* [TASK DATA]:
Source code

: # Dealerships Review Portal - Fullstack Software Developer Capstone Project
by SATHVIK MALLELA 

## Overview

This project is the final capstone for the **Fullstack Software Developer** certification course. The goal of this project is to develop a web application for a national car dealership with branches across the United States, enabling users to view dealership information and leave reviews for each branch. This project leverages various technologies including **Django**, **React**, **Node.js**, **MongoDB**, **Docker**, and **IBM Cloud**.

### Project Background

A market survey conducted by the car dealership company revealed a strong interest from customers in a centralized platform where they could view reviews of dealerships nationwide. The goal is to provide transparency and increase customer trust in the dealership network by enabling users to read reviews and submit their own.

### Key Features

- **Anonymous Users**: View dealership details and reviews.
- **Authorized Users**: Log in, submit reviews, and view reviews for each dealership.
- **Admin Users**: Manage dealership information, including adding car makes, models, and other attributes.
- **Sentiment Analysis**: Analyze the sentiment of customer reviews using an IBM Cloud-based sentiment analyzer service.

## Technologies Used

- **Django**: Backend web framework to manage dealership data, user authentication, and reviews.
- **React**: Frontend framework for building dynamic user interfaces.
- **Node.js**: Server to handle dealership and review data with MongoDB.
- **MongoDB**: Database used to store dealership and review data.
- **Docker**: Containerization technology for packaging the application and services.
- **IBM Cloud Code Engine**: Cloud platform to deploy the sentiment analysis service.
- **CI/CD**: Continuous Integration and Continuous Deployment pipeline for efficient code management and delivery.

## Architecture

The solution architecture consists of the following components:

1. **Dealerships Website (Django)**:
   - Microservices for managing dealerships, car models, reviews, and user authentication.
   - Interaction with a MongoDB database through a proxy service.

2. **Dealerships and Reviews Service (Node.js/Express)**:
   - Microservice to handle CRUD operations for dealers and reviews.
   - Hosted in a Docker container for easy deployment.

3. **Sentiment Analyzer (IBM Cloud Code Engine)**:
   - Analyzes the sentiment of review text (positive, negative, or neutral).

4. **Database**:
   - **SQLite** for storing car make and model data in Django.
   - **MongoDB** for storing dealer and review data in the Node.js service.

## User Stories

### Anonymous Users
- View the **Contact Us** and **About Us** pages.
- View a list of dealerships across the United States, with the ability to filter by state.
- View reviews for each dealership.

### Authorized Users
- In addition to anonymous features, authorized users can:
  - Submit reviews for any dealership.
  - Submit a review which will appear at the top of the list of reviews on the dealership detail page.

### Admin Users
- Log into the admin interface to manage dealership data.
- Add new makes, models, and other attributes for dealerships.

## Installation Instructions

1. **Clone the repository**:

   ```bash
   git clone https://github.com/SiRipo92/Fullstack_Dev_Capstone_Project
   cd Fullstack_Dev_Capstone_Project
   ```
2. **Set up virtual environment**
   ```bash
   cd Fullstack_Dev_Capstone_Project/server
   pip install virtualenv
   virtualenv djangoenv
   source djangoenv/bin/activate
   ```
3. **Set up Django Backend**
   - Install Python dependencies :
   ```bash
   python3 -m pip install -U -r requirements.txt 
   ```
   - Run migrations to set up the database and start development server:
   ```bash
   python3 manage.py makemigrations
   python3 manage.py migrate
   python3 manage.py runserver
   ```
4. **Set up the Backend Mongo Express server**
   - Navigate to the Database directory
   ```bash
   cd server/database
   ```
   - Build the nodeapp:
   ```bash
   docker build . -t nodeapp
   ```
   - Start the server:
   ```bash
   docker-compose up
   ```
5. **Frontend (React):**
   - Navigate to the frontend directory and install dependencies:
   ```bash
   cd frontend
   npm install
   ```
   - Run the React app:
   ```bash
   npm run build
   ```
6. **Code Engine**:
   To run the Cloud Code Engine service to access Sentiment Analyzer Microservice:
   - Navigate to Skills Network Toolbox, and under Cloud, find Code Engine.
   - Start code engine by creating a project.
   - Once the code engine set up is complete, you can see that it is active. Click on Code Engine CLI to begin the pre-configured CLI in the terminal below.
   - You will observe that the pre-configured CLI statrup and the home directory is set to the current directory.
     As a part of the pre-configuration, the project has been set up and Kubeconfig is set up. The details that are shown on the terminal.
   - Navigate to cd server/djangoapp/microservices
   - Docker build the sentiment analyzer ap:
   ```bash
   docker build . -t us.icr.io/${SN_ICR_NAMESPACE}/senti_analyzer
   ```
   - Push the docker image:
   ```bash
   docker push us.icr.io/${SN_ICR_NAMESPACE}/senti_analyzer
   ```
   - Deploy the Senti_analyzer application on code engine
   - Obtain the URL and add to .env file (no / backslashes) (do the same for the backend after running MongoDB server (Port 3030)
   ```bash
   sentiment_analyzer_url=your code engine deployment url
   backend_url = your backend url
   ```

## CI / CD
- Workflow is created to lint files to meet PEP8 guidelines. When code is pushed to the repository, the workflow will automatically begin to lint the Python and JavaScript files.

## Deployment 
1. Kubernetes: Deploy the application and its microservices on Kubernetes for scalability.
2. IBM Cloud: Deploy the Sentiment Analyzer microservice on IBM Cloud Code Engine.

--

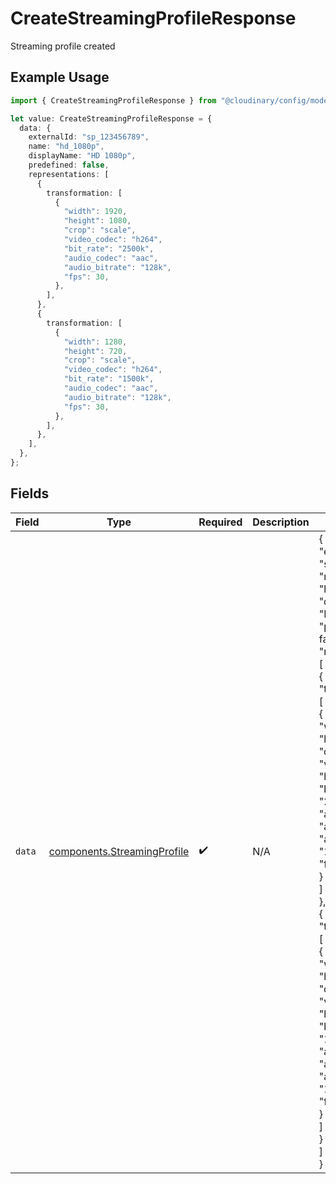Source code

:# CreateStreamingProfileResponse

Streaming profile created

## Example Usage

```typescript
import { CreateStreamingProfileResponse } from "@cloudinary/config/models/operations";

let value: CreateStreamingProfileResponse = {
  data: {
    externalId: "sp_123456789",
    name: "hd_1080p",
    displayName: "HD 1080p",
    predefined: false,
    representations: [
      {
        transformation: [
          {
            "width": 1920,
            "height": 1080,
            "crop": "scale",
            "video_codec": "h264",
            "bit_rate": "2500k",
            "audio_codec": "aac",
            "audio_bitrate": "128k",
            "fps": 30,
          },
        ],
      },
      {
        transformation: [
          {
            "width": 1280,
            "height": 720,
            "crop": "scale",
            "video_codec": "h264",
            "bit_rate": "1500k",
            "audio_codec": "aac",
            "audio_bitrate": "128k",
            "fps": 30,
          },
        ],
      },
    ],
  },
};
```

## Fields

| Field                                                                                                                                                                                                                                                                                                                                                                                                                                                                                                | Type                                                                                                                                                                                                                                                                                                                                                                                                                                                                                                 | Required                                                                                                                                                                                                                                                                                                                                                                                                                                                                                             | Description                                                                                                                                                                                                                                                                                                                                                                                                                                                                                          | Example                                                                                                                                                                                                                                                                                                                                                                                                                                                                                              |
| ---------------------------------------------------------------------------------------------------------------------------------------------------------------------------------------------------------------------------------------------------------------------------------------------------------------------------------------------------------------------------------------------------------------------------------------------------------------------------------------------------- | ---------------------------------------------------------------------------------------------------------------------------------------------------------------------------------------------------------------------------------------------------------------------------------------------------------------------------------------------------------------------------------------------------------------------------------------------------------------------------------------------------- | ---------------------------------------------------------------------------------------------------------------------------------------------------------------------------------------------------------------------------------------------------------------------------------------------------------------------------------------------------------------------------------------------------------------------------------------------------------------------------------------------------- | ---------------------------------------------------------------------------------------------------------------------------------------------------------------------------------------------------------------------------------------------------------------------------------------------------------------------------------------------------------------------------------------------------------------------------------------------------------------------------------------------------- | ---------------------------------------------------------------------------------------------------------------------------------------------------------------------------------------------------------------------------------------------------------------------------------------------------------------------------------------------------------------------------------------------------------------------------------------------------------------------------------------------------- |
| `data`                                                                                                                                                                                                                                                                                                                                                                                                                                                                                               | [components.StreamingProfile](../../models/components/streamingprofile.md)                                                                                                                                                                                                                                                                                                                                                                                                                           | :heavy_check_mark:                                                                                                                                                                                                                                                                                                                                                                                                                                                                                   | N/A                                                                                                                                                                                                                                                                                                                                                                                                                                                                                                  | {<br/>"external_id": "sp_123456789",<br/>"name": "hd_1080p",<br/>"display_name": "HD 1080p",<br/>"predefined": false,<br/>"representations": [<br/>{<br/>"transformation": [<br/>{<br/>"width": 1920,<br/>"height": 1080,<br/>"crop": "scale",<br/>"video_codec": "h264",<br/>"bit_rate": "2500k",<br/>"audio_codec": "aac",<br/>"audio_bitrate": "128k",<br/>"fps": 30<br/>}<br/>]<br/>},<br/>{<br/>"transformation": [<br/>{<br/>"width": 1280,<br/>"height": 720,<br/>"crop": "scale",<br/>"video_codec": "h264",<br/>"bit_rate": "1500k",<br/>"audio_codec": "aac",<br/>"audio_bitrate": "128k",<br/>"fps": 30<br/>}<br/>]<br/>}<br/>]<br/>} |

--

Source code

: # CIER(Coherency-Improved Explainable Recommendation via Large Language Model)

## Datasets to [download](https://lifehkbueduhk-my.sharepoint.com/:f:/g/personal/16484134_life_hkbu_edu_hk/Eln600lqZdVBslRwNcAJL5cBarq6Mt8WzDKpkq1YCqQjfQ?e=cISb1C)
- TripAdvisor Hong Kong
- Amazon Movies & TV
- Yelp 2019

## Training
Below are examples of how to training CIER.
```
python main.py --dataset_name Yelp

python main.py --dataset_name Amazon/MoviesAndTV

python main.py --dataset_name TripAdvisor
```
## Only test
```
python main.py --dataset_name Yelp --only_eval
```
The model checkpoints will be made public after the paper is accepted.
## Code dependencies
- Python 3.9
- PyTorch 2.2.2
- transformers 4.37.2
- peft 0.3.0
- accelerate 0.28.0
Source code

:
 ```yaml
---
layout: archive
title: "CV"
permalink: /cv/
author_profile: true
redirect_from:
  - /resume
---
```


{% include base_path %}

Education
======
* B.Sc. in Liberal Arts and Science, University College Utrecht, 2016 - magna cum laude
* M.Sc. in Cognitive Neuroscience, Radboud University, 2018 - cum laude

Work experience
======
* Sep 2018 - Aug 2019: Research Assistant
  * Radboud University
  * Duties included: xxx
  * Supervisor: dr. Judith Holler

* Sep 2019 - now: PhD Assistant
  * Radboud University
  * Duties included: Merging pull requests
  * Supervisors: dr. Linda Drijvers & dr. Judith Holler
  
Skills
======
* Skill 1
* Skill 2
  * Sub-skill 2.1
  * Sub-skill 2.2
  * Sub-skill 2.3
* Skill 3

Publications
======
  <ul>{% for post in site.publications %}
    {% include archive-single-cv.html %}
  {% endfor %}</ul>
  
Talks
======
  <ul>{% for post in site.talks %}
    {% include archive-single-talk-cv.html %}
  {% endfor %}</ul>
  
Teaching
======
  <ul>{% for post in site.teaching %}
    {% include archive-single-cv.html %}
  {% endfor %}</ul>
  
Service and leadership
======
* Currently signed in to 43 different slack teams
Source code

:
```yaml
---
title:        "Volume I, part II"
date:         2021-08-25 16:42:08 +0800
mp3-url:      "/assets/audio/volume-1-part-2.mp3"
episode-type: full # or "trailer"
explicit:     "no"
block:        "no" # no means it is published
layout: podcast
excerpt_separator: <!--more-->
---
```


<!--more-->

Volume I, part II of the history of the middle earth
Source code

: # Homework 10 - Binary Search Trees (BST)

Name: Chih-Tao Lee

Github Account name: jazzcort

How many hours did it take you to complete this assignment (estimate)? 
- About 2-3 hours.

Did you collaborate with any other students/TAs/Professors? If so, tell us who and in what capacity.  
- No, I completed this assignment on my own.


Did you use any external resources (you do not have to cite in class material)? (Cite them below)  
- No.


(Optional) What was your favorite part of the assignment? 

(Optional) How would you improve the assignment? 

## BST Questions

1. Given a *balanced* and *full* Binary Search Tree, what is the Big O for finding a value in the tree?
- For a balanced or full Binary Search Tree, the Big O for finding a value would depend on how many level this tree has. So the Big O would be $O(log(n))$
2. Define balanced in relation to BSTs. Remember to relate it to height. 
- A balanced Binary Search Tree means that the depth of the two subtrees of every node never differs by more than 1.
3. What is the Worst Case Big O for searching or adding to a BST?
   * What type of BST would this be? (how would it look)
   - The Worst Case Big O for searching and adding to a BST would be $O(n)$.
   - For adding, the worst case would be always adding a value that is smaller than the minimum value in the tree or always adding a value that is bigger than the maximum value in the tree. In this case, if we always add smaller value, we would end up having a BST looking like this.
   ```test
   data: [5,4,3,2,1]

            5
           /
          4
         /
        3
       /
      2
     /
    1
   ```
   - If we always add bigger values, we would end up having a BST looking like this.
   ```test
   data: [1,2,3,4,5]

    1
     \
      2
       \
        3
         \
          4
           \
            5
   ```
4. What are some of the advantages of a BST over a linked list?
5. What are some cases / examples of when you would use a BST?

* [TASK]:
Check each line of the entries for the string "Binary". Copy the lines that have it.

* [ANSWER SPACE]:
: # Homework 10 - Binary Search Trees (BST)
1. Given a *balanced* and *full* Binary Search Tree, what is the Big O for finding a value in the tree?
- For a balanced or full Binary Search Tree, the Big O for finding a value would depend on how many level this tree has. So the Big O would be $O(log(n))$
- A balanced Binary Search Tree means that the depth of the two subtrees of every node never differs by more than 1.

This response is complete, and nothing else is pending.